Be interested to know if this cures it... and does anyone know if this would show up as an error somewhere on a VAG-Com- I imagine it should?
Regards
Mike


----------



## invisiblewave (Sep 22, 2008)

*Re: Cooling Fans Running Constantly (n968412L)*

It might be difficult for the controller to distinguish between an erroneous and a merely very low reading from the sensor, so if it's getting a signal, albeit the wrong one, it may well not generate a code.


----------



## PanEuropean (Nov 3, 2001)

*Re: Cooling Fans Running Constantly (invisiblewave)*


_Quote, originally posted by *invisiblewave* »_It might be difficult for the controller to distinguish between an erroneous and a merely very low reading from the sensor....

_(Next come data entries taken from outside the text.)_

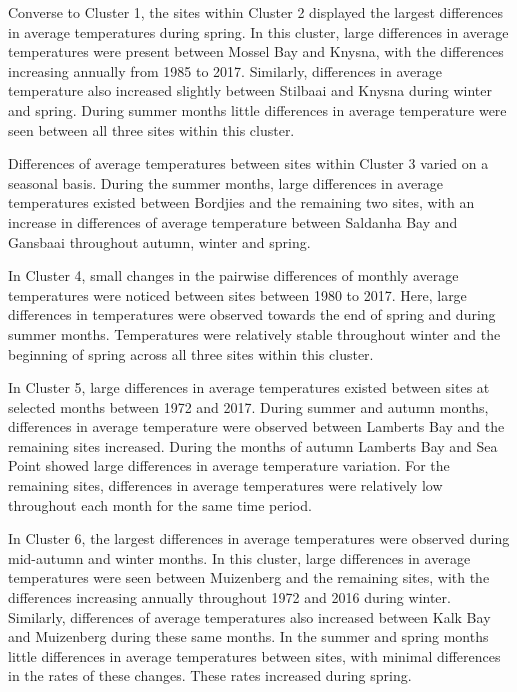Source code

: \documentclass[10pt,a4paper,]{article}
\begin{document}
Converse to Cluster 1, the sites within Cluster 2 displayed the largest
differences in average temperatures during spring. In this cluster,
large differences in average temperatures were present between Mossel
Bay and Knysna, with the differences increasing annually from 1985 to
2017. Similarly, differences in average temperature also increased
slightly between Stilbaai and Knysna during winter and spring. During
summer months little differences in average temperature were seen
between all three sites within this cluster.

Differences of average temperatures between sites within Cluster 3
varied on a seasonal basis. During the summer months, large differences
in average temperatures existed between Bordjies and the remaining two
sites, with an increase in differences of average temperature between
Saldanha Bay and Gansbaai throughout autumn, winter and spring.

In Cluster 4, small changes in the pairwise differences of monthly
average temperatures were noticed between sites between 1980 to 2017.
Here, large differences in temperatures were observed towards the end of
spring and during summer months. Temperatures were relatively stable
throughout winter and the beginning of spring across all three sites
within this cluster.

In Cluster 5, large differences in average temperatures existed between
sites at selected months between 1972 and 2017. During summer and autumn
months, differences in average temperature were observed between
Lamberts Bay and the remaining sites increased. During the months of
autumn Lamberts Bay and Sea Point showed large differences in average
temperature variation. For the remaining sites, differences in average
temperatures were relatively low throughout each month for the same time
period.

In Cluster 6, the largest differences in average temperatures were
observed during mid-autumn and winter months. In this cluster, large
differences in average temperatures were seen between Muizenberg and the
remaining sites, with the differences increasing annually throughout
1972 and 2016 during winter. Similarly, differences of average
temperatures also increased between Kalk Bay and Muizenberg during these
same months. In the summer and spring months little differences in
average temperatures between sites, with minimal differences in the
rates of these changes. These rates increased during spring.
\end{document}
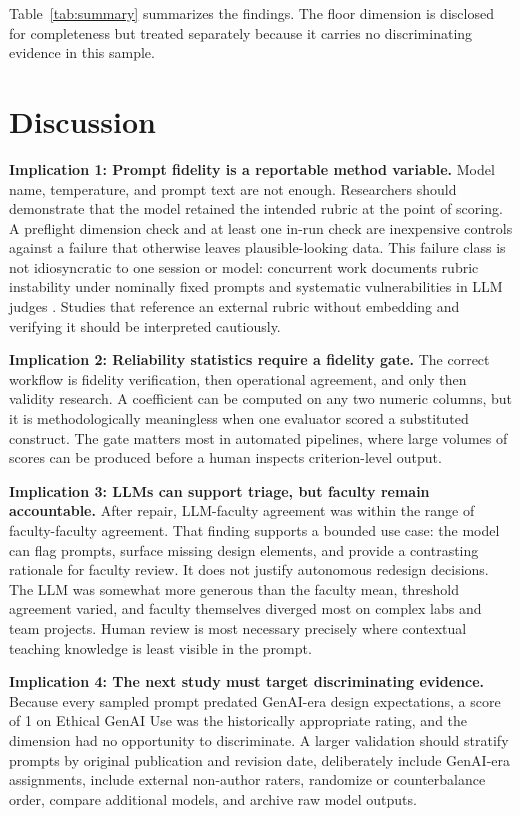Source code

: \documentclass[sigconf]{acmart}
\begin{document}
Table~\ref{tab:summary} summarizes the findings. The floor dimension is disclosed for completeness but treated separately because it carries no discriminating evidence in this sample.

\section{Discussion}
\textbf{Implication 1: Prompt fidelity is a reportable method variable.} Model name, temperature, and prompt text are not enough. Researchers should demonstrate that the model retained the intended rubric at the point of scoring. A preflight dimension check and at least one in-run check are inexpensive controls against a failure that otherwise leaves plausible-looking data. This failure class is not idiosyncratic to one session or model: concurrent work documents rubric instability under nominally fixed prompts and systematic vulnerabilities in LLM judges \cite{hong2026rubrics,thakur2025judging}. Studies that reference an external rubric without embedding and verifying it should be interpreted cautiously.

\textbf{Implication 2: Reliability statistics require a fidelity gate.} The correct workflow is fidelity verification, then operational agreement, and only then validity research. A coefficient can be computed on any two numeric columns, but it is methodologically meaningless when one evaluator scored a substituted construct. The gate matters most in automated pipelines, where large volumes of scores can be produced before a human inspects criterion-level output.

\textbf{Implication 3: LLMs can support triage, but faculty remain accountable.} After repair, LLM-faculty agreement was within the range of faculty-faculty agreement. That finding supports a bounded use case: the model can flag prompts, surface missing design elements, and provide a contrasting rationale for faculty review. It does not justify autonomous redesign decisions. The LLM was somewhat more generous than the faculty mean, threshold agreement varied, and faculty themselves diverged most on complex labs and team projects. Human review is most necessary precisely where contextual teaching knowledge is least visible in the prompt.

\textbf{Implication 4: The next study must target discriminating evidence.} Because every sampled prompt predated GenAI-era design expectations, a score of 1 on Ethical GenAI Use was the historically appropriate rating, and the dimension had no opportunity to discriminate. A larger validation should stratify prompts by original publication and revision date, deliberately include GenAI-era assignments, include external non-author raters, randomize or counterbalance order, compare additional models, and archive raw model outputs.
\end{document}
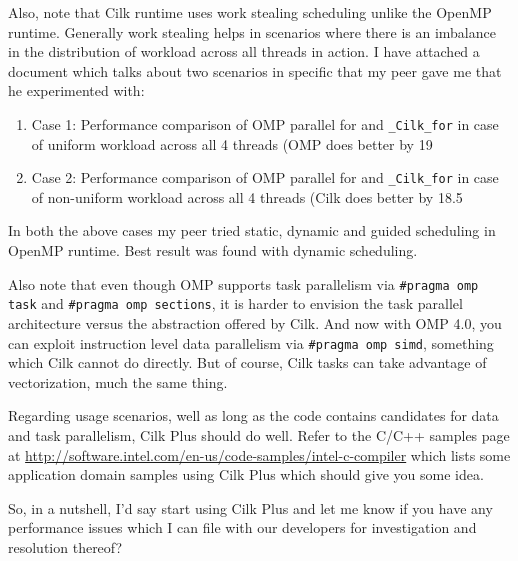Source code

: \documentclass[12pt]{article}
\begin{document}
Also, note that Cilk runtime uses work stealing scheduling unlike the OpenMP runtime. Generally work stealing helps in scenarios where there is an imbalance in the distribution of workload across all threads in action. I have attached a document which talks about two scenarios in specific that my peer gave me that he experimented with:
\begin{enumerate}
\item
Case 1: Performance comparison of OMP parallel for and \verb+_Cilk_for+ in case of uniform workload across all 4 threads (OMP does better by 19%
\item 
Case 2: Performance comparison of OMP parallel for and \verb+_Cilk_for+ in case of non-uniform workload across all 4 threads (Cilk does better by 18.5%
\end{enumerate}
In both the above cases my peer tried static, dynamic and guided scheduling in OpenMP runtime. Best result was found with dynamic scheduling.
 
Also note that even though OMP supports task parallelism via 
\verb+#pragma omp task+ and 
\verb+#pragma omp sections+, it is harder to envision the task parallel architecture versus the abstraction offered by Cilk.  And now with OMP 4.0, you can exploit instruction level data parallelism via 
\verb+#pragma omp simd+, something which Cilk cannot do directly.  But of course, Cilk tasks can take advantage of vectorization, much the same thing.
 
Regarding usage scenarios, well as long as the code contains candidates for data and task parallelism, Cilk Plus should do well. Refer to the C/C++ samples page at \url{http://software.intel.com/en-us/code-samples/intel-c-compiler}  which lists some application domain samples using Cilk Plus which should give you some idea.
 
So, in a nutshell, I'd say start using Cilk Plus and let me know if you have any performance issues which I can file with our developers for investigation and resolution thereof?
\end{document}
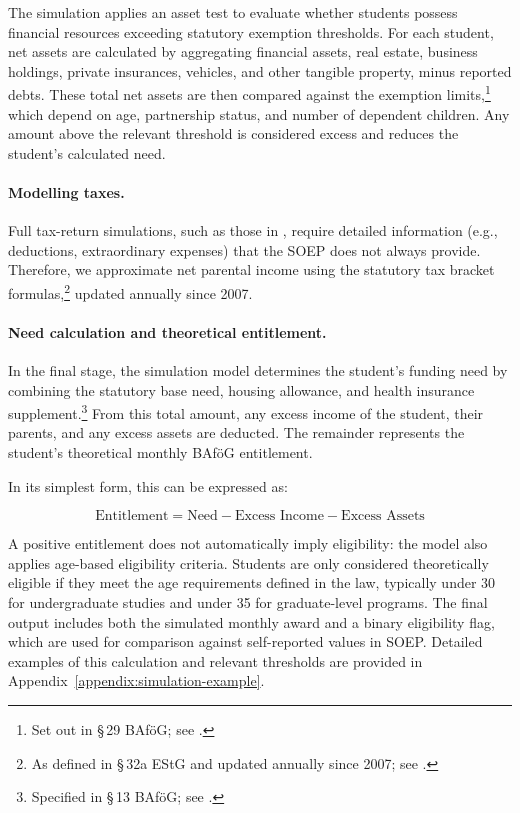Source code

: The simulation applies an asset test to evaluate whether students possess financial resources exceeding statutory exemption thresholds. 
For each student, net assets are calculated by aggregating financial assets, real estate, business holdings, private insurances, vehicles, and other tangible property, minus reported debts. 
These total net assets are then compared against the exemption limits,\footnote{Set out in §\,29 BAföG; see \citet{bafoeg_law}.} which depend on age, partnership status, and number of dependent children. 
Any amount above the relevant threshold is considered excess and reduces the student's calculated need.

\paragraph{Modelling taxes.}
Full tax-return simulations, such as those in \cite{herber_non-take-up_2019}, require detailed information (e.g., deductions, extraordinary expenses) that the SOEP does not always provide.  
Therefore, we approximate net parental income using the statutory tax bracket formulas,\footnote{As defined in §\,32a EStG and updated annually since 2007; see \citet{estg_law,estg_2025,estg_2024,estg_2023,estg_2022,estg_2021,estg_2020,estg_2019,estg_2018,estg_2017,estg_2016,estg_2015,estg_2014,estg_2013,estg_2012,estg_2007,estg_2006}.} updated annually since 2007.

\paragraph{Need calculation and theoretical entitlement.}
In the final stage, the simulation model determines the student's funding need by combining the statutory base need, housing allowance, and health insurance supplement.\footnote{Specified in §\,13 BAföG; see \citet{bafoeg_law}.} 
From this total amount, any excess income of the student, their parents, and any excess assets are deducted. The remainder represents the student's theoretical monthly BAföG entitlement.

In its simplest form, this can be expressed as:

\begin{equation}
    \text{Entitlement} = \text{Need} - \text{Excess Income} - \text{Excess Assets}
\end{equation}

A positive entitlement does not automatically imply eligibility: the model also applies age-based eligibility criteria. 
Students are only considered theoretically eligible if they meet the age requirements defined in the law, typically under 30 for undergraduate studies and under 35 for graduate-level programs. 
The final output includes both the simulated monthly award and a binary eligibility flag, which are used for comparison against self-reported values in SOEP. 
Detailed examples of this calculation and relevant thresholds are provided in Appendix~\ref{appendix:simulation-example}.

No, in the case of these OAT sensors, the logic is constructed such that it can distinguish between an out of range signal and an invalid signal.
The actual operating range of the sensor is more than adequate to cope with any free air temperature that could be experienced on this planet - from -40°C to +140°C. The signal can be observed in the measured value blocks for various controllers. If it is invalid, or disconnected, the MVB will report invalid or disconnected.
Michael


----------



## gganske (Dec 13, 2009)

*Re: Cooling Fans Running Constantly (PanEuropean)*

I unplugged the OAT sensor overnight and even set the sensor over the heating duct for the night to help dry it out. When I unplugged it there was no visible moisture or corrosion inside the connector and the sensor did not look damaged in any way. I am not sure why this sensor would have anything to do with cooling fan operation, would the fans not be controlled by a coolant temperature switch somewhere in the cooling system? My mechanic also did not think it would be the OAT sensor causing the problem. He thinks it may be the fan control modules located adjacent to the cooling fans but I am not wanting to order them because I was told they are $900 CAN each. I could change the OAT sensor easily enough to see if it is indeed faulty, it doesn't look expensive.


----------



## PanEuropean (Nov 3, 2001)

*Re: Cooling Fans Running Constantly (gganske)*

Greg:
Harry's original mention of the OAT sensor as a possible cause of the problem was (likely) made because you mentioned you were driving through deep snow. If the OAT sensor input is invalid, the radiator fans run all the time as a precaution against overheating - simply because the car cannot determine what the OAT is (it doesn't know if you are freezing your butt off in Alberta, or roasting in Death Valley).
What you now need to do is carry out a diagnostic scan with a diagnostic scan tool such as a VAG-COM or a VAS 5051 or 5052. You can then observe what fault codes have been reported, and this information will then point you in the right direction to repair your problem.
I doubt that both fan control units have failed. But, without a diagnostic scan to look at, it is not possible to speculate further.
Michael


----------



## turbomeyers (Dec 15, 2005)

I am the tech working on this problem , i scanned it yesterday to find no issues , i will swap out the oat with the one on my s4 to see if it radicates the issue , . i will keep you informed , also these cars have a thermal switch on the radiators , like the old rabbits and golfs that turns on the fans as well . its cheaop enugh to just change as well if the oat thing is innifective ,


----------



## invisiblewave (Sep 22, 2008)

*Re: Cooling Fans Running Constantly (PanEuropean)*


_Quote, originally posted by *PanEuropean* »_
No, in the case of these OAT sensors, the logic is constructed such that it can distinguish between an out of range signal and an invalid signal.
Michael

And if the erroneous signal is within the operating range? My point was that the sensor might have a fault such that it sends a continuously low or high reading to the controller, especially if the operating range is -40 to +140, which, presumably, the controller would not be able to distinguish from a correct signal.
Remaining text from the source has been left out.